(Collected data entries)
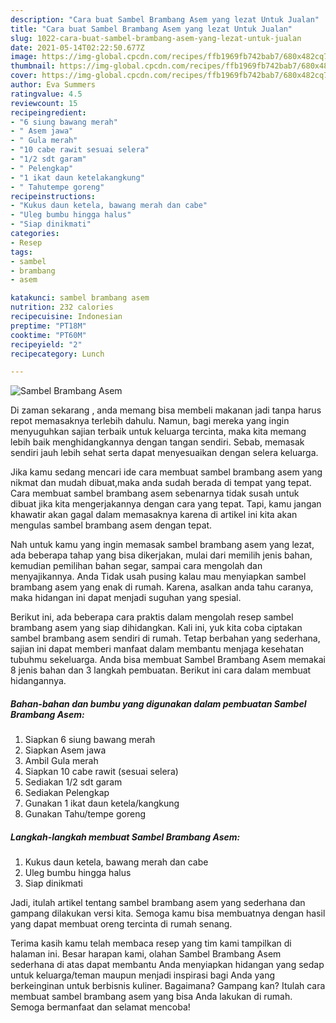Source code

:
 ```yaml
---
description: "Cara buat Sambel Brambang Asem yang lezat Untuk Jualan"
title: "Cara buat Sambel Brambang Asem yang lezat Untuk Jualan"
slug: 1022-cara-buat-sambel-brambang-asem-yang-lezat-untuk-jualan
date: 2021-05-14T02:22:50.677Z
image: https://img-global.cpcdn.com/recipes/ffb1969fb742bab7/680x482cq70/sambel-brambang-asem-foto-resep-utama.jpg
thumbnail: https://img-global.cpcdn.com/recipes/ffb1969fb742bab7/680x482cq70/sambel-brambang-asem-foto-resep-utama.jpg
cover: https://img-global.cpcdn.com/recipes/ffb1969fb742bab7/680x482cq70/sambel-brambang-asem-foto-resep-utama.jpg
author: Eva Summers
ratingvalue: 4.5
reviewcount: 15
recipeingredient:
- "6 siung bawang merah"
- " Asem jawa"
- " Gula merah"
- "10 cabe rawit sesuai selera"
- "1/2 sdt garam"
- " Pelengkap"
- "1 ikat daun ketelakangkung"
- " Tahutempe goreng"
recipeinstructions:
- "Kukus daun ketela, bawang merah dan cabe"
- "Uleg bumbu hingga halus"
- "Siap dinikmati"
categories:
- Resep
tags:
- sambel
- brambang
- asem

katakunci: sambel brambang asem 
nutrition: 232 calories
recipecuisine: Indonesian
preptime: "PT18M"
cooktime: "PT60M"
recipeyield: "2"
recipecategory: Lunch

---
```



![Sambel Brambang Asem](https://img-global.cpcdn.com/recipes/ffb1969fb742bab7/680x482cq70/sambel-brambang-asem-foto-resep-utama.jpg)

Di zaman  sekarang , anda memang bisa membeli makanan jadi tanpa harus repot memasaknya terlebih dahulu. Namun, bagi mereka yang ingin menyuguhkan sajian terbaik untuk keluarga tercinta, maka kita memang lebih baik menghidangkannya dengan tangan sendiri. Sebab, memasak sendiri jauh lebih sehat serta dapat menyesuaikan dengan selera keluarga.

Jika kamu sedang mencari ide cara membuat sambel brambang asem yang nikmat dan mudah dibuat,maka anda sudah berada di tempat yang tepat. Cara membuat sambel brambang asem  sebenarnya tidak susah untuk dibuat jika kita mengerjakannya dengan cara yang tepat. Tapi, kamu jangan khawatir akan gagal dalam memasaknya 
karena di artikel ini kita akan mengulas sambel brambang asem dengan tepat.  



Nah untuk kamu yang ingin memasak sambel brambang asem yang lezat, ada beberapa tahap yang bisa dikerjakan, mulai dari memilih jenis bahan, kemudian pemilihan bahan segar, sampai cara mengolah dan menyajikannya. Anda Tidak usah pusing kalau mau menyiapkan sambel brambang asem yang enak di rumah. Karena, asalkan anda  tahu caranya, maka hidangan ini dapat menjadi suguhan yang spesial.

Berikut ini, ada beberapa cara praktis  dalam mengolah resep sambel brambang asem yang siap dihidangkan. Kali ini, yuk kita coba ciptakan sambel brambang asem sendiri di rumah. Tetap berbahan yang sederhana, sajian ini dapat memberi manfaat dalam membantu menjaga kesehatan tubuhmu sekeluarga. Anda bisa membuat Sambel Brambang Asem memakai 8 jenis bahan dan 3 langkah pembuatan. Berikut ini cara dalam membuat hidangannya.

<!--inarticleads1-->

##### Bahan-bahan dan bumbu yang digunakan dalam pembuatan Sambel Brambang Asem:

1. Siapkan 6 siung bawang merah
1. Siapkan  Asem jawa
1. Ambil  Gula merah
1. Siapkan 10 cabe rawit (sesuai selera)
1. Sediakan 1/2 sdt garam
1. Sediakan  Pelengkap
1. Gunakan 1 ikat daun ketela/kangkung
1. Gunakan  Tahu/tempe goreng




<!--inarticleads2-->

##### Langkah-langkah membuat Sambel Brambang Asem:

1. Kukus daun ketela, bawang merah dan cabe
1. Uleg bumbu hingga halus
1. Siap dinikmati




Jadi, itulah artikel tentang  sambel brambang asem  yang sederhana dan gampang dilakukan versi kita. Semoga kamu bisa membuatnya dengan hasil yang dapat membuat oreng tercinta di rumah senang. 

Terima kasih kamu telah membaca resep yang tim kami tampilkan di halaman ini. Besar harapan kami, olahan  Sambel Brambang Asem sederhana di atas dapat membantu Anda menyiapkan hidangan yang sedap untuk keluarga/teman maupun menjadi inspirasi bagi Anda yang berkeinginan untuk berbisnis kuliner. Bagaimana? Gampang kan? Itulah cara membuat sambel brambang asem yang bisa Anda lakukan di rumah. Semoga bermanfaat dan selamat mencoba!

## Directions
Within the lines above, find those holding the word "sesuai" and copy them.

## Problem solution
- "10 cabe rawit sesuai selera"
1. Siapkan 10 cabe rawit (sesuai selera)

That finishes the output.